Tuesday 17 July 2012
Last Update 17 July 2012 3:44 pm
Libraries needed in society
The column “A young Saudi boy and the Israeli libraries” by Abdulateef Al-Mulhim (July 14) made a very interesting read. It was certainly a brilliant question posed by the teenager about a very tiny nation, Israel, having over 800 libraries. Although, I am not in total agreement about its direct relation with the recent Arab Spring, yet, I agree with the writer that libraries serve as one of the barometers of the level of education of a particular nation and can go a long way in nurturing a learned and disciplined society.
When I was doing a short course in California in 2008, I was pleased to find over a dozen well-organized libraries of various sizes serving different faculties within the campus of University of California. When I visited the University of Berkeley, the size and the ambiance of the central library was enormous and fascinating. The 34 libraries within the campus of that university housed over 10 million books.
There are over 122,000 libraries in the whole of the United States, out of which around 100,000 are school libraries, and it also boasts the largest library in the world, ‘the Library of Congress,’ which has a collection of over 29 million books.
We all know that during the Muslim rule, Andalusia reached the peak of its cultural and political development, prosperity and power. One of the chief reasons for such an advancement was establishment of libraries and research institutions, which attracted students and scholars from different quarters of the Islamic world. No wonder, from there emerged intellectual luminaries such as Ibn Rushd, Ibn Zahr, Ibn Fernas, Ibn Zeidun and Ibn Abi Amer.
Libraries are powerhouses of knowledge and provide the means for intellectual and spiritual development. They are not only necessary for students and academicians, but, also for common people to read and understand works in different fields of arts and sciences. — Safi H. Jannaty, Dammam
Discrimination against Muslims
I am not totally in agreement with the views expressed in the letter «Muslims in India.» I admit that there is discrimination, but the comments of the writer Niaz Ul-Haq are not acceptable as he has a biased view of India and Indians at large. Niaz should not forget that there exists discrimination within the Muslim community as well. He should collect facts and figures before commenting about the strength of the Muslim population; there are 220 million or so Muslims, and not 450 million as he mentioned. As far as my knowledge goes, Brahmins accept Muslims as the people of the fifth Veda, they follow four Vedas. In the older days, I have seen the Brahmin community›s courtesy and respect toward Muslims.
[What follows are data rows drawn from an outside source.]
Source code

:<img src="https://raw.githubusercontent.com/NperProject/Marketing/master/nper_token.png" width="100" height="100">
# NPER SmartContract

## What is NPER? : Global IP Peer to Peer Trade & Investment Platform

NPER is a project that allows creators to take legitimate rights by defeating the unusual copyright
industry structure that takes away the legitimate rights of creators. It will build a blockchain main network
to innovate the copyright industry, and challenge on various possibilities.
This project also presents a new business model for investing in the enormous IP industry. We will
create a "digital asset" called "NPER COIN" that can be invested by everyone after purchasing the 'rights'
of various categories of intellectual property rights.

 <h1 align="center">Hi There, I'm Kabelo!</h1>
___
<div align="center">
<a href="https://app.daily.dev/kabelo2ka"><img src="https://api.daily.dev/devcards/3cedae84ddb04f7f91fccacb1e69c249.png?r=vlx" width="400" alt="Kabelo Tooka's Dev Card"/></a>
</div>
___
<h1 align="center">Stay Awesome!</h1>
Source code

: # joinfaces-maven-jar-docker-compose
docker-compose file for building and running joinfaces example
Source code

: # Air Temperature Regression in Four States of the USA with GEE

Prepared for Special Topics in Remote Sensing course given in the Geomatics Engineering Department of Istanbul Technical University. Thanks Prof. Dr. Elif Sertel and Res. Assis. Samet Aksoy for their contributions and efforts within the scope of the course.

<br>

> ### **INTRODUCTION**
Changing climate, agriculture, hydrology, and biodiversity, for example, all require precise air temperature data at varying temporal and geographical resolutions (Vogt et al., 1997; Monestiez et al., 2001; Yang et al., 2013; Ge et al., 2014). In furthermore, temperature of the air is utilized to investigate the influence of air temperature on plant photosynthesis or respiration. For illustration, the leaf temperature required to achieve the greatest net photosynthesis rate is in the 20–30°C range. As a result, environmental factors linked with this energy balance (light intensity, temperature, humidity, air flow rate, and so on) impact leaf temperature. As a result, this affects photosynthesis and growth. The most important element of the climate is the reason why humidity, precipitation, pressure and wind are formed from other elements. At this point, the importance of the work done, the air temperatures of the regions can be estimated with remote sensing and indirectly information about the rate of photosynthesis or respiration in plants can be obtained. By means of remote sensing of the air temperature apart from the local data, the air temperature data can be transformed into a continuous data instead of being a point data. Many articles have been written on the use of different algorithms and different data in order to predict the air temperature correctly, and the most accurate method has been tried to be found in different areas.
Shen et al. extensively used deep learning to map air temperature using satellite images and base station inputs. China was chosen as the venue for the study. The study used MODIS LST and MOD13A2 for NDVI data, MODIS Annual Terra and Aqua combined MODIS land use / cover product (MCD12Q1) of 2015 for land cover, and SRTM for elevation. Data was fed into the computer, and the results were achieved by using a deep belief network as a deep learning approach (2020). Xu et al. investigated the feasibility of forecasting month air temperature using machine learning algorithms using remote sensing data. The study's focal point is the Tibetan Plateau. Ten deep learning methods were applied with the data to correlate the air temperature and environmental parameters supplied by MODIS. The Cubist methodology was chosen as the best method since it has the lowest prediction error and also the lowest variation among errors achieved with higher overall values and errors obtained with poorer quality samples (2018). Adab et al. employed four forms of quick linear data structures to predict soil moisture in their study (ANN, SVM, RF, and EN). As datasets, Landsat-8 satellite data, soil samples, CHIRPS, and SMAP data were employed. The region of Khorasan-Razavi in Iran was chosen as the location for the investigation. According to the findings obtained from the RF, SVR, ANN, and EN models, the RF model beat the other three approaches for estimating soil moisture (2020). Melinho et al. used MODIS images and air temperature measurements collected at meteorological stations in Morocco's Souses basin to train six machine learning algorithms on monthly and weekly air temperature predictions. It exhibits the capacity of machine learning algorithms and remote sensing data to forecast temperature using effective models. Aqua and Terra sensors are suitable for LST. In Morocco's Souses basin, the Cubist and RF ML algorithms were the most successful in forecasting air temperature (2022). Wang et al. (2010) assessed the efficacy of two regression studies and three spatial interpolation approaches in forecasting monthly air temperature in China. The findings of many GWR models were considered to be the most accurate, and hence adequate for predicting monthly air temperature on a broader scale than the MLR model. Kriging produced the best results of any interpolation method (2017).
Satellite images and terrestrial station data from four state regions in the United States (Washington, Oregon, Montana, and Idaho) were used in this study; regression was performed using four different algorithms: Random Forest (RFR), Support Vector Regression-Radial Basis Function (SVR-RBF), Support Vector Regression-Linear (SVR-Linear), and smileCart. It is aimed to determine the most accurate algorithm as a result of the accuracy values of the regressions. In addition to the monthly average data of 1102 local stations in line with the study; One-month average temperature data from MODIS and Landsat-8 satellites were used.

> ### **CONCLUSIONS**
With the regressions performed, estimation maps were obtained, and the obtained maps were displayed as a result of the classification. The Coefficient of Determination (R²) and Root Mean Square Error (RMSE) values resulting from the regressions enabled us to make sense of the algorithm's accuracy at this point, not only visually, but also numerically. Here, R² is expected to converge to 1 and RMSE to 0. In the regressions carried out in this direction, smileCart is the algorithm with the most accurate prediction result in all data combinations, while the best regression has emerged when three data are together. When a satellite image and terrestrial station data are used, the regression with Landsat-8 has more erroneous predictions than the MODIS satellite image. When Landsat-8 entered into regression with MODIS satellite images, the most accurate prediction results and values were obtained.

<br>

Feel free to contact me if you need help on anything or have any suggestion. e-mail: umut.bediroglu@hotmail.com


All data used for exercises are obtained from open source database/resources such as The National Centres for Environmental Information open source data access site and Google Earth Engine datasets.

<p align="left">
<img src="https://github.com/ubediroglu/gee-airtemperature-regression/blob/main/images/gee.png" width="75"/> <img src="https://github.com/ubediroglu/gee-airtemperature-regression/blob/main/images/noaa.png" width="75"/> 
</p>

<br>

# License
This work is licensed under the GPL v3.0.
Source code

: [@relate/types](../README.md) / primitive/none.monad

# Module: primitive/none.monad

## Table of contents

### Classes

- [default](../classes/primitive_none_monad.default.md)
However, the situation today is totally different and this has nothing to do with religion and its teachings, but it is purely based on power politics of both Hindutwa and Muslim political forces.
To understand the true nature of the kind of discrimination meted out to either parties, one should visit places, where these communities are concentrated in large numbers. The current reality is that people of different faiths look for places where there is a large concentration of people of their faith to live with. I believe this is because people are more concerned about their security and feel that they are much more secure in their own community rather than in a mixed environment.
The community leaders and secularists of the country in particular should work toward the elimination of these discrepancies in the country, taking into confidence the people at large so that we can get rid of the discriminating attitude from the minds of the people and live in peace and harmony and strive toward building a better, prosperous India for our coming generations. — Nalinakshan, Jeddah
Stop wastage of food
We welcome the ninth month of the Islamic calendar with all our hearts. Ramadan gives us an opportunity to purify our souls and refrain from evil actions, thoughts and words. It brings in spirituality, humility and patience. We refrain ourselves from things that we enjoy the most, it teaches self-sacrifice.
There is a mad rush everywhere; hyper and supermarkets come out with jaw-dropping offers that entice people to buy more. Do we consume all that we buy? The answer unfortunately is no. The wastage of food during this holy month is the highest. It is high time the government and the religious bodies educated the public on this evil practice of wasting food, considering the millions who barely eat once in a day across the globe. I do not see any harm in educating the youths to prevent wastage of food and money. It’s better to start early. Let’s be proactive. Let’s inculcate such good behavior especially among our youths.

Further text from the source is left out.